<<<<

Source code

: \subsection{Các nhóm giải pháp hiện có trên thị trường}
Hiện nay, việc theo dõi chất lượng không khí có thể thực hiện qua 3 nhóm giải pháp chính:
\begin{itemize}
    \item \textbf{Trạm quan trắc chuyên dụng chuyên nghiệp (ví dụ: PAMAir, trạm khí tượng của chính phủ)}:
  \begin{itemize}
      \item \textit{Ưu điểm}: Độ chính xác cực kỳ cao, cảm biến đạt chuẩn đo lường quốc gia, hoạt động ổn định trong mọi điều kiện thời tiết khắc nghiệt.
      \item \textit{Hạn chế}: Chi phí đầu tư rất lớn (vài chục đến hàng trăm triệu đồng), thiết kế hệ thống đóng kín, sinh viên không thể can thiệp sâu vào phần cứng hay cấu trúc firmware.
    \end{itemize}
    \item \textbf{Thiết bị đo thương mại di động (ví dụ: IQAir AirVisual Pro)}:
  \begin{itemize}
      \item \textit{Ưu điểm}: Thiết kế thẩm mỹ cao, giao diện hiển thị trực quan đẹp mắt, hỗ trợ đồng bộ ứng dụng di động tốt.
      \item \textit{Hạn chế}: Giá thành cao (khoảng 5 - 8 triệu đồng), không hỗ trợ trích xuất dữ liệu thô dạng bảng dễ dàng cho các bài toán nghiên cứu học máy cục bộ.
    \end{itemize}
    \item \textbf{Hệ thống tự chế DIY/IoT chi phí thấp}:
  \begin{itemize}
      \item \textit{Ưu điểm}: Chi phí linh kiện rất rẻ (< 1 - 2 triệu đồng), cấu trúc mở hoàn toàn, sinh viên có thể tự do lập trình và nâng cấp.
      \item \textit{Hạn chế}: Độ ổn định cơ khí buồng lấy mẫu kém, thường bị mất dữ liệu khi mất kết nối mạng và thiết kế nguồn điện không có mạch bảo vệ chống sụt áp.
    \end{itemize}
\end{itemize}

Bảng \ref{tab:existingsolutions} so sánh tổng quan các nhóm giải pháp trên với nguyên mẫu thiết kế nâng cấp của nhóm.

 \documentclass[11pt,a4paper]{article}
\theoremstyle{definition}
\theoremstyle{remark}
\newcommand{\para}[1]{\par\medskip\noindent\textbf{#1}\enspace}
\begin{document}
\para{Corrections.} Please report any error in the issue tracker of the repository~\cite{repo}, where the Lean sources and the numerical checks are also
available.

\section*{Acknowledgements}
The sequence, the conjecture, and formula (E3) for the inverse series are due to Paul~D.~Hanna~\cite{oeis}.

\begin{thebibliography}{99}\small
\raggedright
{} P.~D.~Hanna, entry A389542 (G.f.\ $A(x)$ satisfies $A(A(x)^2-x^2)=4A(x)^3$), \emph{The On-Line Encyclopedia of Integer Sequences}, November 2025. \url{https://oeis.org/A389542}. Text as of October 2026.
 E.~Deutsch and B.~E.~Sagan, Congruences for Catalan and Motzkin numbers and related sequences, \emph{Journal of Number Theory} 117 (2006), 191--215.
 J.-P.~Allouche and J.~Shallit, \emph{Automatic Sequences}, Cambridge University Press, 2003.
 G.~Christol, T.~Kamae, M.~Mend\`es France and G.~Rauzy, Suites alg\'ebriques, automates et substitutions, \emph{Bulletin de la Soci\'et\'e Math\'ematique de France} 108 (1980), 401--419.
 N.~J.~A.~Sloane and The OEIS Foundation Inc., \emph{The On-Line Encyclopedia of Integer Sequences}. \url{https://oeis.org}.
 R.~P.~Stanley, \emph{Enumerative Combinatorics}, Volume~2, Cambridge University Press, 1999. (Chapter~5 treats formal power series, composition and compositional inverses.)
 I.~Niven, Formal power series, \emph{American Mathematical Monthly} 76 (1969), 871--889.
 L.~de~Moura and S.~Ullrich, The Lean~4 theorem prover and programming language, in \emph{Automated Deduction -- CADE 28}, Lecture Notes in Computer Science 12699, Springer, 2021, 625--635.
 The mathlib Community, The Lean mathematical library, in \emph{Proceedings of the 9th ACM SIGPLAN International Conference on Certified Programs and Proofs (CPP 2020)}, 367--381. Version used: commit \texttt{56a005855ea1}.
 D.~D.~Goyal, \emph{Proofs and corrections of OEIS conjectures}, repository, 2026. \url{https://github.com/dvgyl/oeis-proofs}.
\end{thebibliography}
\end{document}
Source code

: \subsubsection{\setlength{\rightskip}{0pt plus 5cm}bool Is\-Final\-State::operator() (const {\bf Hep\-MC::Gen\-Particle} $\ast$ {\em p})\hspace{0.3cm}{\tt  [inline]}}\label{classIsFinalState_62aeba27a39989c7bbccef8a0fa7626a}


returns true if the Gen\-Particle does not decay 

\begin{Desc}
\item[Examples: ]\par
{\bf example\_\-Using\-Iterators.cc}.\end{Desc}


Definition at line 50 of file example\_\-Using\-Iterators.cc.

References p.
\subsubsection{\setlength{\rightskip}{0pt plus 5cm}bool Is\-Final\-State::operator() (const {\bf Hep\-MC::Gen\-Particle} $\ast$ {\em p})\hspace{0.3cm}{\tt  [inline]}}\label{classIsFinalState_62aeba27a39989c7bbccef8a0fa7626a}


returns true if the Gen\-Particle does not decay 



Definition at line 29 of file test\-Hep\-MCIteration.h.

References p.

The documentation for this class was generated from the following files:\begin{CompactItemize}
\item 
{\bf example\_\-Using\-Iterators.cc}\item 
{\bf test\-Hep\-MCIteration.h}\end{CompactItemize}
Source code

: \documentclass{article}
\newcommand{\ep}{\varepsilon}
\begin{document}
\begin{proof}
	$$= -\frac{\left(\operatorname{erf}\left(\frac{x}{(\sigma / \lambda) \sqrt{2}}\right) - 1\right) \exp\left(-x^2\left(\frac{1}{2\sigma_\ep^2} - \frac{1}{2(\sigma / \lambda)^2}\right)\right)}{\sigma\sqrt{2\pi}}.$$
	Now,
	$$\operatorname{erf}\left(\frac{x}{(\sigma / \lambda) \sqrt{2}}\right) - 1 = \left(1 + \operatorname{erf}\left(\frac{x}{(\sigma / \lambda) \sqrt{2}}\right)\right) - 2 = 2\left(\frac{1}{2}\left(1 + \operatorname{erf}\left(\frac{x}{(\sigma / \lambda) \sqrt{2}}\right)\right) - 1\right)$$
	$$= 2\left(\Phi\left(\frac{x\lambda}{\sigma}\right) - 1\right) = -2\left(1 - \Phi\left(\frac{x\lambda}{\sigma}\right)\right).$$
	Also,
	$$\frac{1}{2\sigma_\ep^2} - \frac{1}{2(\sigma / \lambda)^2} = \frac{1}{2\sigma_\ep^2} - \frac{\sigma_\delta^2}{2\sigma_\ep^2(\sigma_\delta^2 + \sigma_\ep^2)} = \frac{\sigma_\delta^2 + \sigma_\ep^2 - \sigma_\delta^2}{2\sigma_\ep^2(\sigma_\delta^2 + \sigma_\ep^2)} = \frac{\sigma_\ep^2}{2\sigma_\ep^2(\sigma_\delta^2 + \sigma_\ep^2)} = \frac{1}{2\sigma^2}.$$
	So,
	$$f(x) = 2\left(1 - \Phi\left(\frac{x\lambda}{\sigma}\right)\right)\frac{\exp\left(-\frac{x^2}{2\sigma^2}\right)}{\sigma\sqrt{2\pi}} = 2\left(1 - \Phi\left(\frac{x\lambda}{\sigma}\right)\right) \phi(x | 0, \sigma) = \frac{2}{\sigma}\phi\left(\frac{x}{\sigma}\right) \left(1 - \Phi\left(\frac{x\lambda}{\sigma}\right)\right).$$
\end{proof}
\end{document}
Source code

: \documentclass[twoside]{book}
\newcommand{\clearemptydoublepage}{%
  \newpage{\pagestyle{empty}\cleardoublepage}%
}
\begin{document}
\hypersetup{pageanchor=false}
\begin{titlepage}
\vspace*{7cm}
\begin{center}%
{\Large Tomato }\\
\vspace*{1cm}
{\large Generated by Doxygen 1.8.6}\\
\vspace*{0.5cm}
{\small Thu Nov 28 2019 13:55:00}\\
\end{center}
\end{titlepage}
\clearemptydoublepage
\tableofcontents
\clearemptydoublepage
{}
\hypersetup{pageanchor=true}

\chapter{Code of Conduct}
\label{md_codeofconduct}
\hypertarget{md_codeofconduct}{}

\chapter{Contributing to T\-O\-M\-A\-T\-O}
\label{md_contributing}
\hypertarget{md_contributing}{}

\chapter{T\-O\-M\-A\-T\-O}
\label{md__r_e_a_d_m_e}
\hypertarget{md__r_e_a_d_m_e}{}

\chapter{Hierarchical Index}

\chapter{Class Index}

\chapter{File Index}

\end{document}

>>>>

PROBLEM TO SOLVE :: Retype the records above from the very first line down to the line with "quan trắc chuyên", keeping both of those lines. Include nothing beyond them.

EXERCISE RESPONSE ::
Source code

: \subsection{Các nhóm giải pháp hiện có trên thị trường}
Hiện nay, việc theo dõi chất lượng không khí có thể thực hiện qua 3 nhóm giải pháp chính:
\begin{itemize}
    \item \textbf{Trạm quan trắc chuyên dụng chuyên nghiệp (ví dụ: PAMAir, trạm khí tượng của chính phủ)}:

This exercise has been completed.